One of the things I hate is (usually amateur stuff on YouTube) in which the person is getting overly scared even when it makes no sense.

Like they'll over act and start hyperventilating at a leaf and saying shit like "Oh my god what is that?!?!?! WHAT IS THAT?!?!" at like...a thud in the distance.

YouTube and Ghost Hunting shows seem to be the worst offender.

Another trope I hate is a horror game one but it's somewhat related; I hate it when the game tells you when to be scared by having a "sanity" effect or by the player character gasp or scream or whatever. Worst is if they have some kind of heartbeat sound effect that plays when you're supposed to be spooked.

But yeah, if a character starts saying shit like "WhAt ThE FuCk WaS ThAt?!" then I just get more annoyed than scared.
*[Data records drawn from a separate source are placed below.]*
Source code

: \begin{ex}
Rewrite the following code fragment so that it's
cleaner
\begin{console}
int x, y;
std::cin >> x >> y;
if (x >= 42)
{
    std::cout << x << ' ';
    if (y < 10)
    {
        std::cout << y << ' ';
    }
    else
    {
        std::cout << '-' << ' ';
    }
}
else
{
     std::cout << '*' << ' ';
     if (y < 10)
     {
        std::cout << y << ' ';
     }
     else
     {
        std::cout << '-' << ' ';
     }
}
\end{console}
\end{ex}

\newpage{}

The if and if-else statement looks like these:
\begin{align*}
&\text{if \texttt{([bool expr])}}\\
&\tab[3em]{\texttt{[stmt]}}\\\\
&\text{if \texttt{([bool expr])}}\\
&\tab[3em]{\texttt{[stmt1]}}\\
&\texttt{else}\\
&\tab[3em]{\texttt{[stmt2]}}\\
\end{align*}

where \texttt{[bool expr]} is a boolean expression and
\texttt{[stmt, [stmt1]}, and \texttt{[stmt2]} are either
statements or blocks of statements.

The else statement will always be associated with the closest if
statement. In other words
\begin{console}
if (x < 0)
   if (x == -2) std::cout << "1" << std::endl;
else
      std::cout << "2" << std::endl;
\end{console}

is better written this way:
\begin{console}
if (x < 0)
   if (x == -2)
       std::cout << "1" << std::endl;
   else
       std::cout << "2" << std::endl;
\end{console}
  • DefinitelyNotAPhone [he/him]
    ·
    edit-2
    3 days ago

    My biggest gripe of comically incompetent characters has already been well addressed elsewhere, so I'll go with my second least favorite trope: every single character being unlikable to the point where I have no investment in them.

    There's this running undercurrent of horror films involving the worst people getting their comeuppance (which I'm cool with), but if every character in your movie is a serial abusive partner or a hyperaggressive asshole or the least charitable alpha cheerleader archetype or whatever I'm not going to feel any reason to care when they start getting offed by a ghost. It can be cathartic if there's one or two characters that fill this role, but if I can't make any connection with any of your characters then the film is just boring and painful to sit through.

    Between these two tropes, there's not a lot of horror I actually do like.

    Edit: One other thing that's not entirely on-topic, but relevant both to my general distaste for horror and the fact that someone mentioned Nope elsewhere: I think horror falls apart for me because it mostly only works if all your characters are useless. Nope is a fantastic film to me because the main characters are all competent, smart people who leverage their skills and strengths to overcome something much bigger and scarier than them, and outside of outright supernatural immortal slasher villains there's not a lot of horror antagonists that can't be felled that way, but it rarely happens. Nope is two hours of metaphorically watching neolithic humans take down a wooly mammoth because they bothered to use their brains, and it's awesome.